Instructions to follow: In the material below, the lines between the one holding "Check out the deployed application" and the one holding "X Register a flight with constraint", inclusive, are to be set down word for word. Pictures stay out.

■ ■ ■ ■ ■

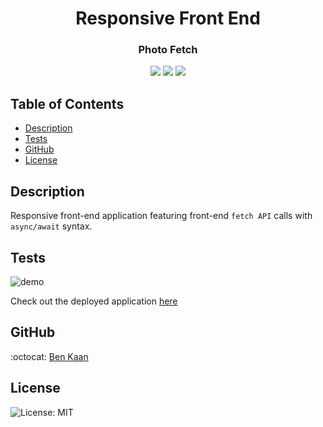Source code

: <h1 align="center">Responsive Front End</h1>
<h3 align="center">Photo Fetch</h3>

<p align="center">
    <img src="https://img.shields.io/badge/html5-%23E34F26.svg?style=for-the-badge&logo=html5&logoColor=white"/>
    <img src="https://img.shields.io/badge/javascript-%23323330.svg?style=for-the-badge&logo=javascript&logoColor=%23F7DF1E">
    <img src="https://img.shields.io/badge/css3-%231572B6.svg?style=for-the-badge&logo=css3&logoColor=white">
    
    
</p>

## Table of Contents

- [Description](#description)
- [Tests](#tests)
- [GitHub](#GitHub)
- [License](#license)

## Description

Responsive front-end application featuring front-end `fetch API` calls with `async/await` syntax.

## Tests

![demo]()

Check out the deployed application
[here](https://benkaan001.github.io/photo-fetch/)

## GitHub

:octocat: [Ben Kaan](https://www.github.com/benkaan001)

## License

![License: MIT](https://img.shields.io/badge/License-MIT-yellow.svg)

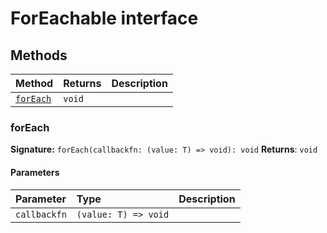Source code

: # ForEachable interface













## Methods

| Method	   |  Returns	| Description|
|:-------------|:-------|:-----------|
|[`forEach`](#foreach)      | `void` |  |




### forEach



**Signature:** `forEach(callbackfn: (value: T) => void): void`
**Returns**: `void`


#### Parameters


| Parameter	   | Type    | Description |
|:-------------|:---------------|:------------|
| `callbackfn`    | `(value: T) => void` |  |


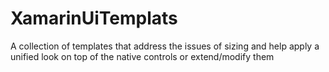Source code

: # XamarinUiTemplats
A collection of templates that address the issues of sizing and help apply a unified look on top of the native controls or extend/modify them
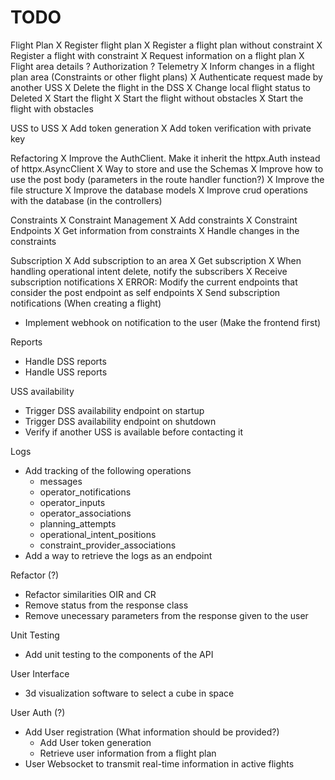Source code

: # TODO

Flight Plan
X Register flight plan
    X Register a flight plan without constraint
    X Register a flight with constraint
X Request information on a flight plan
    X Flight area details
    ? Authorization
    ? Telemetry
X Inform changes in a flight plan area (Constraints or other flight plans)
    X Authenticate request made by another USS
    X Delete the flight in the DSS
    X Change local flight status to Deleted
X Start the flight
    X Start the flight without obstacles
    X Start the flight with obstacles

USS to USS
X Add token generation
X Add token verification with private key

Refactoring
X Improve the AuthClient. Make it inherit the httpx.Auth instead of httpx.AsyncClient
X Way to store and use the Schemas
    X Improve how to use the post body (parameters in the route handler function?)
    X Improve the file structure
X Improve the database models
X Improve crud operations with the database (in the controllers)

Constraints
X Constraint Management
    X Add constraints
X Constraint Endpoints
    X Get information from constraints
    X Handle changes in the constraints

Subscription
X Add subscription to an area
X Get subscription
X When handling operational intent delete, notify the subscribers
X Receive subscription notifications
    X ERROR: Modify the current endpoints that consider the post endpoint as
        self endpoints
X Send subscription notifications (When creating a flight)
- Implement webhook on notification to the user (Make the frontend first)

Reports
- Handle DSS reports
- Handle USS reports

USS availability
- Trigger DSS availability endpoint on startup
- Trigger DSS availability endpoint on shutdown
- Verify if another USS is available before contacting it

Logs
- Add tracking of the following operations
  - messages
  - operator_notifications
  - operator_inputs
  - operator_associations
  - planning_attempts
  - operational_intent_positions
  - constraint_provider_associations
- Add a way to retrieve the logs as an endpoint

Refactor (?)
- Refactor similarities OIR and CR
- Remove status from the response class
- Remove unecessary parameters from the response given to the user

Unit Testing
- Add unit testing to the components of the API

User Interface
- 3d visualization software to select a cube in space

User Auth (?)
- Add User registration (What information should be provided?)
    - Add User token generation
    - Retrieve user information from a flight plan
- User Websocket to transmit real-time information in active flights

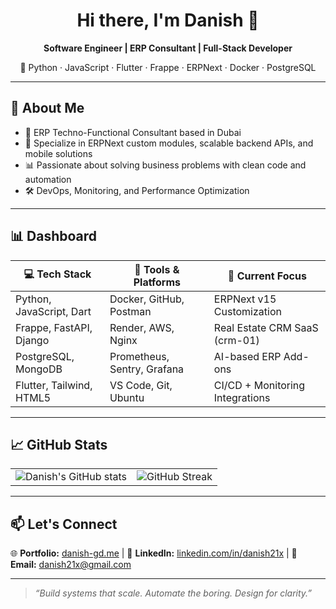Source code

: <h1 align="center">Hi there, I'm Danish 👋</h1>

<p align="center">
  <b>Software Engineer | ERP Consultant | Full-Stack Developer</b>  
</p>
<p align="center">
  🚀 Python · JavaScript · Flutter · Frappe · ERPNext · Docker · PostgreSQL  
</p>

---

## 🧠 About Me

- 🏢 ERP Techno-Functional Consultant based in Dubai
- 💼 Specialize in ERPNext custom modules, scalable backend APIs, and mobile solutions
- 📊 Passionate about solving business problems with clean code and automation
- 🛠️ DevOps, Monitoring, and Performance Optimization

---

## 📊 Dashboard

| 💻 Tech Stack            | 🧰 Tools & Platforms          | 🧪 Current Focus                  |
|--------------------------|------------------------------|----------------------------------|
| Python, JavaScript, Dart | Docker, GitHub, Postman      | ERPNext v15 Customization        |
| Frappe, FastAPI, Django  | Render, AWS, Nginx           | Real Estate CRM SaaS (crm-01)    |
| PostgreSQL, MongoDB      | Prometheus, Sentry, Grafana  | AI-based ERP Add-ons             |
| Flutter, Tailwind, HTML5 | VS Code, Git, Ubuntu         | CI/CD + Monitoring Integrations  |

---

## 📈 GitHub Stats

<table border=0>
  <tr>
    <td><img src="https://github-readme-stats.vercel.app/api?username=danish21x&show_icons=true&theme=radical" alt="Danish's GitHub stats" /></td>
    <td><img src="https://github-readme-streak-stats.herokuapp.com/?user=danish21x&theme=radical" alt="GitHub Streak" /></td>
  </tr>
</table>

---

## 📫 Let's Connect

🌐 **Portfolio:** [danish-gd.me](https://danish-gd.me) | 💼 **LinkedIn:** [linkedin.com/in/danish21x](https://linkedin.com/in/danish21x) | 📧 **Email:** danish21x@gmail.com

---

> *“Build systems that scale. Automate the boring. Design for clarity.”*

■ ■ ■ ■ ■

Response to the exercise:
Check out the deployed application
[here](https://benkaan001.github.io/photo-fetch/)

## GitHub

:octocat: [Ben Kaan](https://www.github.com/benkaan001)

## License

![License: MIT](https://img.shields.io/badge/License-MIT-yellow.svg)

Source code

: # ForEachable interface













## Methods

| Method	   |  Returns	| Description|
|:-------------|:-------|:-----------|
|[`forEach`](#foreach)      | `void` |  |




### forEach



**Signature:** `forEach(callbackfn: (value: T) => void): void`
**Returns**: `void`


#### Parameters


| Parameter	   | Type    | Description |
|:-------------|:---------------|:------------|
| `callbackfn`    | `(value: T) => void` |  |


Source code

: # XamarinUiTemplats
A collection of templates that address the issues of sizing and help apply a unified look on top of the native controls or extend/modify them
Source code

: # TODO

Flight Plan
X Register flight plan
    X Register a flight plan without constraint
    X Register a flight with constraint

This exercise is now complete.